Pour justifier de l’urgence qui s’attacherait à la suspension de l’exécution de la décision attaquée, Mme B… C… fait valoir que l’urgence est présumée en présence d’une demande de renouvellement de titre de séjour, y compris dans l’hypothèse d’un changement de statut, et par ailleurs qu’elle est placée dans une situation de précarité financière importante, dès lors qu’elle ne peut plus bénéficier de ses droits sociaux et travailler, alors qu’elle a un enfant à charge et est enceinte d’un deuxième enfant, qu’elle accumule une dette locative, que le père de l’enfant, en situation de handicap, ne peut la soutenir financièrement et qu’elle ne pourra se maintenir dans le logement qu’elle occupe actuellement à la naissance de son deuxième enfant. Toutefois, en premier lieu, il résulte de l’instruction que Mme B… C… a déposé une demande de changement de statut, pour laquelle l’urgence ne saurait être présumée. En second lieu, par les pièces produites, la requérante n’établit pas l’existence d’une situation d’urgence telle qu’elle justifierait l’intervention de la juge des référés à bref délai, alors que l’interruption du versement de ses droits sociaux, qui date de mars 2025, ne résulte pas de l’intervention de la décision contestée, qu’elle ne démontre pas de manière suffisamment circonstanciée que sa deuxième grossesse, au demeurant non établie par les pièces du dossier, risquerait de lui faire perdre son logement, et qu’il ne résulte pas de l’instruction qu’elle aurait des opportunités d’emploi à court terme.

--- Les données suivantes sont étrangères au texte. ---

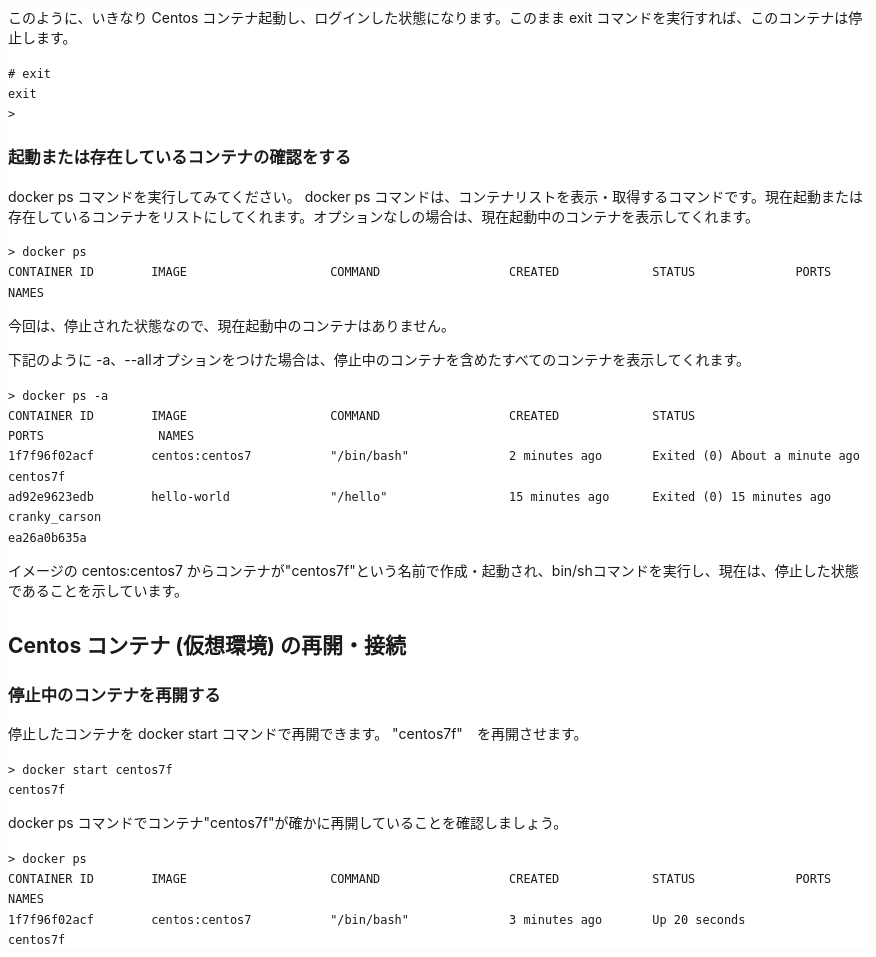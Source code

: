 このように、いきなり Centos コンテナ起動し、ログインした状態になります。このまま exit コマンドを実行すれば、このコンテナは停止します。

```powersell:
# exit
exit
>
```

### 起動または存在しているコンテナの確認をする

docker ps コマンドを実行してみてください。
docker ps コマンドは、コンテナリストを表示・取得するコマンドです。現在起動または存在しているコンテナをリストにしてくれます。オプションなしの場合は、現在起動中のコンテナを表示してくれます。

```powersell:
> docker ps
CONTAINER ID        IMAGE                    COMMAND                  CREATED             STATUS              PORTS                NAMES

```

今回は、停止された状態なので、現在起動中のコンテナはありません。

下記のように -a、--allオプションをつけた場合は、停止中のコンテナを含めたすべてのコンテナを表示してくれます。

```powersell:
> docker ps -a
CONTAINER ID        IMAGE                    COMMAND                  CREATED             STATUS                          PORTS                NAMES
1f7f96f02acf        centos:centos7           "/bin/bash"              2 minutes ago       Exited (0) About a minute ago                        centos7f
ad92e9623edb        hello-world              "/hello"                 15 minutes ago      Exited (0) 15 minutes ago                            cranky_carson
ea26a0b635a
```
イメージの centos:centos7 からコンテナが"centos7f"という名前で作成・起動され、bin/shコマンドを実行し、現在は、停止した状態であることを示しています。


## Centos コンテナ (仮想環境) の再開・接続

### 停止中のコンテナを再開する

停止したコンテナを docker start コマンドで再開できます。
"centos7f"　を再開させます。

```powersell:
> docker start centos7f
centos7f
```

docker ps コマンドでコンテナ"centos7f"が確かに再開していることを確認しましょう。

```powersell:
> docker ps
CONTAINER ID        IMAGE                    COMMAND                  CREATED             STATUS              PORTS                NAMES
1f7f96f02acf        centos:centos7           "/bin/bash"              3 minutes ago       Up 20 seconds                            centos7f

```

Dans ces conditions, la condition d’urgence à laquelle est subordonnée la procédure prévue à l’article L. 521-1 du code de justice administrative ne peut être regardée comme satisfaite en l’état de l’instruction.
Il résulte de ce qui précède, sans qu’il soit besoin d’examiner la condition tenant au doute sérieux sur la légalité de la décision contestée, que la requête de Mme B… C… doit être rejetée en toutes ses conclusions, en application de la procédure prévue à l’article L. 522-3 du code de justice administrative. Par ailleurs, il n’y a pas lieu, dans les circonstances de l’espèce, d’admettre provisoirement Mme B… C… au bénéfice de l’aide juridictionnelle.
O R D O N N E :
Article 1er : Mme B… C… n’est pas admise à titre provisoire au bénéfice de l’aide juridictionnelle.
Article 2 : Le surplus des conclusions de la requête de Mme B… C… est rejeté.
Article 3 : La présente ordonnance sera notifiée à Mme D… C… et à Me Mallet.
Fait à Paris, le 16 juin 2026.
La juge des référés,
signé
J. TICHOUX
La République mande et ordonne au ministre de l’intérieur en ce qui le concerne ou à tous commissaires de justice à ce requis en ce qui concerne les voies de droit commun contre les parties privées, de pourvoir à l’exécution de la présente décision.